Una sentenza che chiama alla responsabilità
La decisione del tribunale di Lussemburgo è dunque molto più di una bacchettata burocratica: è una chiamata a ripensare radicalmente il rapporto tra potere e cittadino. È la riaffermazione del principio secondo cui chi gestisce risorse pubbliche deve essere sottoposto a un controllo reale, non solo formale. E non può invocare la “natura effimera” delle comunicazioni per eludere il diritto all’informazione.
Il nodo politico: chi controlla la Commissione?

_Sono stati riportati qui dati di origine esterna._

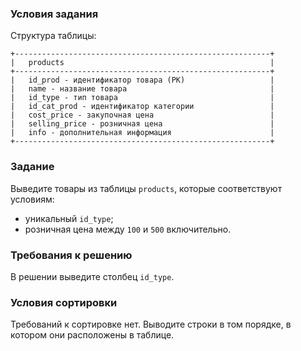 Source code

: ### Условия задания

Структура таблицы:

```
+---------------------------------------------------------+
|   products                                              |
+---------------------------------------------------------+
|   id_prod - идентификатор товара (PK)                   |
|   name - название товара                                |
|   id_type - тип товара                                  |
|   id_cat_prod - идентификатор категории                 |
|   cost_price - закупочная цена                          |
|   selling_price - розничная цена                        |
|   info - дополнительная информация                      |
+---------------------------------------------------------+
```

### Задание

Выведите товары из таблицы `products`, которые соответствуют условиям:
+ уникальный `id_type`;
+ розничная цена между `100` и `500` включительно.

### Требования к решению

В решении выведите столбец `id_type`.

### Условия сортировки

Требований к сортировке нет. Выводите строки в том порядке, в котором они расположены в таблице. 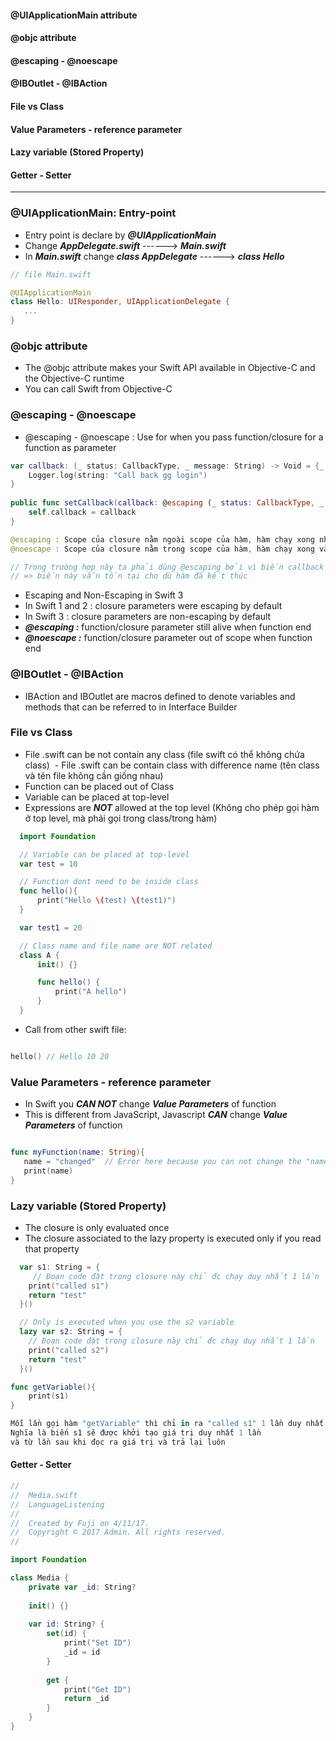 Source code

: 
#### @UIApplicationMain attribute
#### @objc attribute
#### @escaping - @noescape
#### @IBOutlet - @IBAction

#### File vs Class
#### Value Parameters - reference parameter
#### Lazy variable (Stored Property)
#### Getter - Setter


----------------

### @UIApplicationMain: Entry-point
  - Entry point is declare by ***@UIApplicationMain***
  - Change ***AppDelegate.swift*** ------> ***Main.swift***
  - In ***Main.swift*** change ***class AppDelegate*** ------> ***class Hello***
  
  ```swift
  // file Main.swift
  
  @UIApplicationMain
  class Hello: UIResponder, UIApplicationDelegate { 
     ...
  }
  ```
  
### @objc attribute
  - The @objc attribute makes your Swift API available in Objective-C and the Objective-C runtime
  - You can call Swift from Objective-C 
  
### @escaping - @noescape
- @escaping - @noescape : Use for when you pass function/closure for a function as parameter

```swift
var callback: (_ status: CallbackType, _ message: String) -> Void = {_ in
    Logger.log(string: "Call back gg login")
}
    
public func setCallback(callback: @escaping (_ status: CallbackType, _ message: String?) -> Void) {
    self.callback = callback
}

@escaping : Scope của closure nằm ngoài scope của hàm, hàm chạy xong nhưng closure vẫn tồn tại 
@noescape : Scope của closure nằm trong scope của hàm, hàm chạy xong và closure cũng bị xóa khỏi bộ nhớ

// Trong trường hợp này ta phải dùng @escaping bởi vì biến callback được gán là global variable 
// => biến này vẫn tồn tại cho dù hàm đã kết thúc
```

- Escaping and Non-Escaping in Swift 3
- In Swift 1 and 2 : closure parameters were escaping by default
- In Swift 3 : closure parameters are non-escaping by default
- ***@escaping :*** function/closure parameter still alive when function end
- ***@noescape :*** function/closure parameter out of scope  when function end

### @IBOutlet - @IBAction
 - IBAction and IBOutlet are macros defined to denote variables and methods that can be referred to in Interface Builder
 
### File vs Class
  - File .swift can be not contain any class (file swift có thể không chứa class)
  - File .swift can be contain class with difference name (tên class và tên file không cần giống nhau)
  - Function can be placed out of Class
  - Variable can be placed at top-level
  - Expressions are ***NOT*** allowed at the top level (Không cho phép gọi hàm ở top level, mà phải gọi trong class/trong hàm)

  ```swift
    import Foundation

    // Variable can be placed at top-level 
    var test = 10  

    // Function dont need to be inside class
    func hello(){
        print("Hello \(test) \(test1)")
    }

    var test1 = 20

    // Class name and file name are NOT related 
    class A {
        init() {}

        func hello() {
            print("A hello")
        }
    }
  ```
  
  - Call from other swift file:
  
  ```swift
  
  hello() // Hello 10 20
  
  ```
  
### Value Parameters - reference parameter
  - In Swift you ***CAN NOT*** change ***Value Parameters*** of function
  - This is different from JavaScript, Javascript ***CAN*** change ***Value Parameters*** of function
  
  ```swift
  
  func myFunction(name: String){
     name = "changed"  // Error here because you can not change the "name" parameters
     print(name)
  }
  
  ```
### Lazy variable (Stored Property)
  - The closure is only evaluated once
  - The closure associated to the lazy property is executed only if you read that property

```swift
  var s1: String = {
     // Đoạn code đặt trong closure này chỉ đc chạy duy nhất 1 lần
    print("called s1")
    return "test"
  }()

  // Only is executed when you use the s2 variable
  lazy var s2: String = {
    // Đoạn code đặt trong closure này chỉ đc chạy duy nhất 1 lần
    print("called s2")
    return "test"
  }()

func getVariable(){
    print(s1)
}

Mỗi lần gọi hàm "getVariable" thì chỉ in ra "called s1" 1 lần duy nhất
Nghĩa là biến s1 sẽ được khởi tạo giá trị duy nhất 1 lần 
và từ lần sau khi đọc ra giá trị và trả lại luôn
```

#### Getter - Setter

```swift
//
//  Media.swift
//  LanguageListening
//
//  Created by Fuji on 4/11/17.
//  Copyright © 2017 Admin. All rights reserved.
//

import Foundation

class Media {
    private var _id: String?
    
    init() {}
    
    var id: String? {
        set(id) {
            print("Set ID")
            _id = id
        }
        
        get {
            print("Get ID")
            return _id
        }
    }
}
```

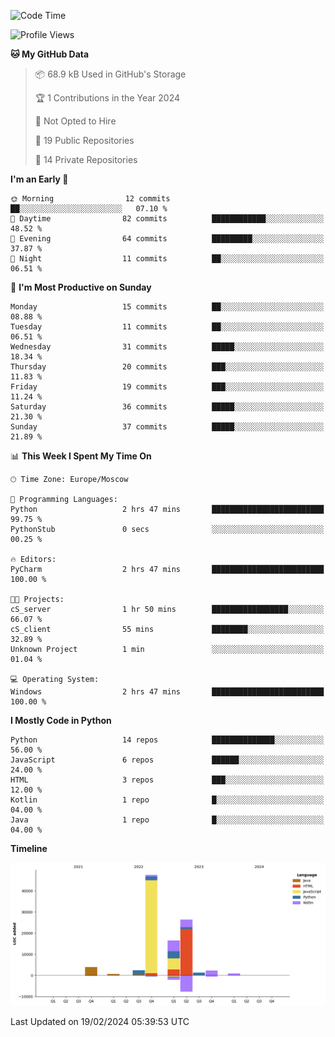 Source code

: <!--START_SECTION:waka-->
![Code Time](http://img.shields.io/badge/Code%20Time-189%20hrs%2033%20mins-blue)

![Profile Views](http://img.shields.io/badge/Profile%20Views-0-blue)

**🐱 My GitHub Data** 

> 📦 68.9 kB Used in GitHub's Storage 
 > 
> 🏆 1 Contributions in the Year 2024
 > 
> 🚫 Not Opted to Hire
 > 
> 📜 19 Public Repositories 
 > 
> 🔑 14 Private Repositories 
 > 
**I'm an Early 🐤** 

```text
🌞 Morning                12 commits          ██░░░░░░░░░░░░░░░░░░░░░░░   07.10 % 
🌆 Daytime                82 commits          ████████████░░░░░░░░░░░░░   48.52 % 
🌃 Evening                64 commits          █████████░░░░░░░░░░░░░░░░   37.87 % 
🌙 Night                  11 commits          ██░░░░░░░░░░░░░░░░░░░░░░░   06.51 % 
```
📅 **I'm Most Productive on Sunday** 

```text
Monday                   15 commits          ██░░░░░░░░░░░░░░░░░░░░░░░   08.88 % 
Tuesday                  11 commits          ██░░░░░░░░░░░░░░░░░░░░░░░   06.51 % 
Wednesday                31 commits          █████░░░░░░░░░░░░░░░░░░░░   18.34 % 
Thursday                 20 commits          ███░░░░░░░░░░░░░░░░░░░░░░   11.83 % 
Friday                   19 commits          ███░░░░░░░░░░░░░░░░░░░░░░   11.24 % 
Saturday                 36 commits          █████░░░░░░░░░░░░░░░░░░░░   21.30 % 
Sunday                   37 commits          █████░░░░░░░░░░░░░░░░░░░░   21.89 % 
```


📊 **This Week I Spent My Time On** 

```text
🕑︎ Time Zone: Europe/Moscow

💬 Programming Languages: 
Python                   2 hrs 47 mins       █████████████████████████   99.75 % 
PythonStub               0 secs              ░░░░░░░░░░░░░░░░░░░░░░░░░   00.25 % 

🔥 Editors: 
PyCharm                  2 hrs 47 mins       █████████████████████████   100.00 % 

🐱‍💻 Projects: 
cS_server                1 hr 50 mins        █████████████████░░░░░░░░   66.07 % 
cS_client                55 mins             ████████░░░░░░░░░░░░░░░░░   32.89 % 
Unknown Project          1 min               ░░░░░░░░░░░░░░░░░░░░░░░░░   01.04 % 

💻 Operating System: 
Windows                  2 hrs 47 mins       █████████████████████████   100.00 % 
```

**I Mostly Code in Python** 

```text
Python                   14 repos            ██████████████░░░░░░░░░░░   56.00 % 
JavaScript               6 repos             ██████░░░░░░░░░░░░░░░░░░░   24.00 % 
HTML                     3 repos             ███░░░░░░░░░░░░░░░░░░░░░░   12.00 % 
Kotlin                   1 repo              █░░░░░░░░░░░░░░░░░░░░░░░░   04.00 % 
Java                     1 repo              █░░░░░░░░░░░░░░░░░░░░░░░░   04.00 % 
```



**Timeline**

![Lines of Code chart](https://raw.githubusercontent.com/Adlemex/Adlemex/main/assets/bar_graph.png)


 Last Updated on 19/02/2024 05:39:53 UTC
<!--END_SECTION:waka-->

Dietro questo scontro legale, si cela una domanda politica cruciale: chi vigila davvero sull’operato della Commissione Europea? Il Parlamento, troppo spesso marginalizzato? I media, ostacolati nell’accesso? O i tribunali, ultimi baluardi dell’equilibrio democratico?
Il rischio è che, in assenza di un bilanciamento effettivo, la macchina europea diventi autoreferenziale, rispondendo più a logiche interne che al mandato ricevuto dai cittadini.
Cosa ci insegna il “caso Pfizer”
Il caso Pfizergate è un campanello d’allarme. Non riguarda solo Ursula von der Leyen, né solo la Commissione. È un test per l’intera architettura dell’Unione: può una burocrazia tecnocratica, lontana dal voto popolare, prendersi libertà tanto vaste in nome dell’urgenza? E se sì, chi e come potrà valutarne la legittimità?
La Corte ha dato un primo segnale sulla vicenda Pfizergate. Ora spetta alle istituzioni europee dimostrare di aver compreso la lezione: la trasparenza non è un optional, né una concessione. È l’essenza del patto democratico.
La sentenza della Corte UE sui messaggi scomparsi tra von der Leyen e Pfizer non è solo una questione di archivi digitali. È un atto politico dirompente. Rivela le fragilità di un sistema che ha fatto della velocità decisionale un totem, sacrificando il controllo pubblico. E lancia un messaggio chiaro: anche i leader più celebrati devono rispondere delle proprie scelte.